Remix clone Hacker News

new | show | ask | jobs Github

	▲	jameson 8 hours ago
		How should one compare benchmark results? For example, SWE-bench Pro improved ~11% compared with Opus 4.6. Should one interpret it as 4.7 is able to solve more difficult problems? or 11% less hallucinations?
	▲	azeirah 8 hours ago \| parent \| next [-]

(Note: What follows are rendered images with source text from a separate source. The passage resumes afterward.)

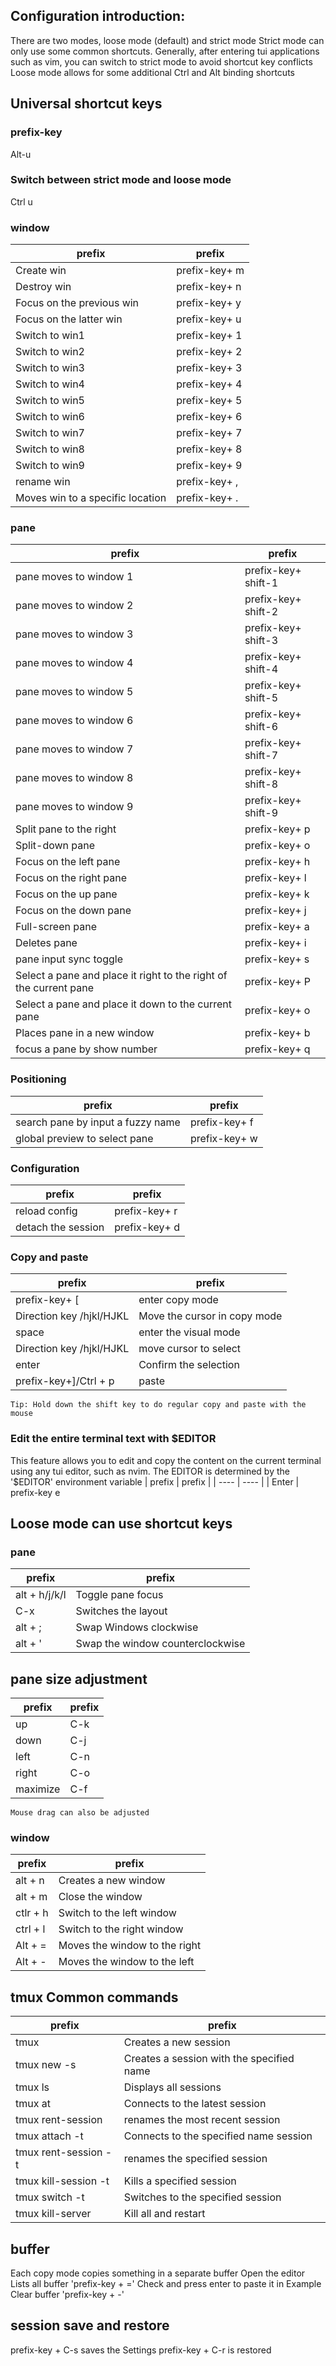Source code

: ## Configuration introduction:
There are two modes, loose mode (default) and strict mode
Strict mode can only use some common shortcuts. Generally, after entering tui applications such as vim, you can switch to strict mode to avoid shortcut key conflicts
Loose mode allows for some additional Ctrl and Alt binding shortcuts

## Universal shortcut keys
### prefix-key
Alt-u

### Switch between strict mode and loose mode
Ctrl u

### window
| prefix | prefix |
|  ----  | ----  |
| Create win |prefix-key+ m
| Destroy win |prefix-key+ n
| Focus on the previous win |prefix-key+ y
| Focus on the latter win |prefix-key+ u
| Switch to win1 |prefix-key+ 1
| Switch to win2 |prefix-key+ 2
| Switch to win3 |prefix-key+ 3
| Switch to win4 |prefix-key+ 4
| Switch to win5 |prefix-key+ 5
| Switch to win6 |prefix-key+ 6
| Switch to win7 |prefix-key+ 7
| Switch to win8 |prefix-key+ 8
| Switch to win9 |prefix-key+ 9
| rename win      |prefix-key+ ,
| Moves win to a specific location | prefix-key+ .

### pane
| prefix | prefix |
|  ----  | ----  |
|pane moves to window 1 |prefix-key+ shift-1
|pane moves to window 2 |prefix-key+ shift-2
|pane moves to window 3 |prefix-key+ shift-3
|pane moves to window 4 |prefix-key+ shift-4
|pane moves to window 5 |prefix-key+ shift-5
|pane moves to window 6 |prefix-key+ shift-6
|pane moves to window 7 |prefix-key+ shift-7
|pane moves to window 8 |prefix-key+ shift-8
|pane moves to window 9 |prefix-key+ shift-9
| Split pane to the right |prefix-key+ p
| Split-down pane |prefix-key+ o
| Focus on the left pane |prefix-key+ h
| Focus on the right pane |prefix-key+ l
| Focus on the up pane |prefix-key+ k
| Focus on the down pane |prefix-key+ j
| Full-screen pane |prefix-key+ a
| Deletes pane |prefix-key+ i
| pane input sync toggle |prefix-key+ s
| Select a pane and place it right to the right of the current pane | prefix-key+ P
| Select a pane and place it down to the current pane | prefix-key+ o
| Places pane in a new window |prefix-key+ b
| focus a pane by show number | prefix-key+ q

### Positioning
| prefix | prefix |
|  ----  | ----  |
| search pane by input a fuzzy name|prefix-key+ f
| global preview to select pane |prefix-key+ w

### Configuration
| prefix | prefix |
|  ----  | ----  |
| reload config |prefix-key+ r
| detach the session |prefix-key+ d

### Copy and paste
| prefix | prefix |
|  ----  | ----  |
|prefix-key+ [  | enter copy mode
| Direction key /hjkl/HJKL | Move the cursor in copy mode
|space | enter the visual mode
| Direction key /hjkl/HJKL | move cursor to select
|enter | Confirm the selection
|prefix-key+]/Ctrl + p | paste 
`Tip: Hold down the shift key to do regular copy and paste with the mouse`

### Edit the entire terminal text with $EDITOR
This feature allows you to edit and copy the content on the current terminal using any tui editor, such as nvim.
The EDITOR is determined by the '$EDITOR' environment variable
| prefix | prefix |
|  ----  | ----  |
| Enter | prefix-key e

## Loose mode can use shortcut keys

### pane
| prefix | prefix |
|  ----  | ----  |
|alt + h/j/k/l | Toggle pane focus
|C-x | Switches the layout
|alt + ;          | Swap Windows clockwise
|alt + '            | Swap the window counterclockwise

## pane size adjustment
| prefix | prefix |
|  ----  | ----  |
| up |C-k
| down |C-j
| left |C-n
| right |C-o
| maximize |C-f
`Mouse drag can also be adjusted`

### window
| prefix | prefix |
|  ----  | ----  |
|alt + n | Creates a new window
|alt + m | Close the window
|ctlr + h | Switch to the left window
|ctrl + l | Switch to the right window
|Alt + = | Moves the window to the right
|Alt + -| Moves the window to the left


## tmux Common commands
| prefix | prefix |
|  ----  | ----  |
|tmux | Creates a new session
|tmux new -s <session-name> | Creates a session with the specified name
|tmux ls | Displays all sessions
|tmux at | Connects to the latest session
|tmux rent-session <new-name> | renames the most recent session
|tmux attach -t <session-name> | Connects to the specified name session
|tmux rent-session -t <old-name> <new-name> | renames the specified session
|tmux kill-session -t <session-name> | Kills a specified session
|tmux switch -t <session-name> | Switches to the specified session
|tmux kill-server | Kill all and restart


## buffer
Each copy mode copies something in a separate buffer
Open the editor
Lists all buffer 'prefix-key + ='
Check and press enter to paste it in
Example Clear buffer 'prefix-key + -'

## session save and restore
prefix-key + C-s saves the Settings
prefix-key + C-r is restored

		There is no hallucination benchmark currently. I was researching how to predict hallucinations using the literature (fastowski et al, 2025) (cecere et al, 2025) and the general-ish situation is that there are ways to introspect model certainty levels by probing it from the outside to get the same certainty metric that you _would_ have gotten if the model was trained as a bayesian model, ie, it knows what it knows and it knows what it doesn't know. This significantly improves claim-level false-positive rates (which is measured with the AUARC metric, ie, abstention rates; ie have the model shut up when it is actually uncertain). This would be great to include as a metric in benchmarks because right now the benchmark just says "it solves x% of benchmarks", whereas the real question real-world developers care about is "it solves x% of benchmarks reliably" AND "It creates false positives on y% of the time". So the answer to your question, we don't know. It might be a cherry picked result, it might be fewer hallucinations (better metacognition) it might be capability to solve more difficult problems (better intelligence). The benchmarks don't make this explicit.
	▲	HarHarVeryFunny 7 hours ago \| parent \| prev \| next [-]
		Benchmarks are meaningless. Try it on your own problems and see if it has improved for what you want to use it for.
	▲	zeroonetwothree 8 hours ago \| parent \| prev \| next [-]
		Benchmark results don’t directly translate to actual real world improvement. So we might guess it’s somewhat better but hard to say exactly in what way
	▲	theptip 8 hours ago \| parent \| prev [-]
		11% further along the particular bell curve of SWE-bench. Not really easy to extrapolate to real world, especially given that eg the Chinese models tend to heavily train on the benchmarks. But a 10% bump with the same model should equate to “feels noticeably smarter”. A more quantifiable eval would be METR’s task time - it’s the duration of tasks that the model can complete on average 50% of the time, we’ll have to wait to see where 4.7 lands on this one.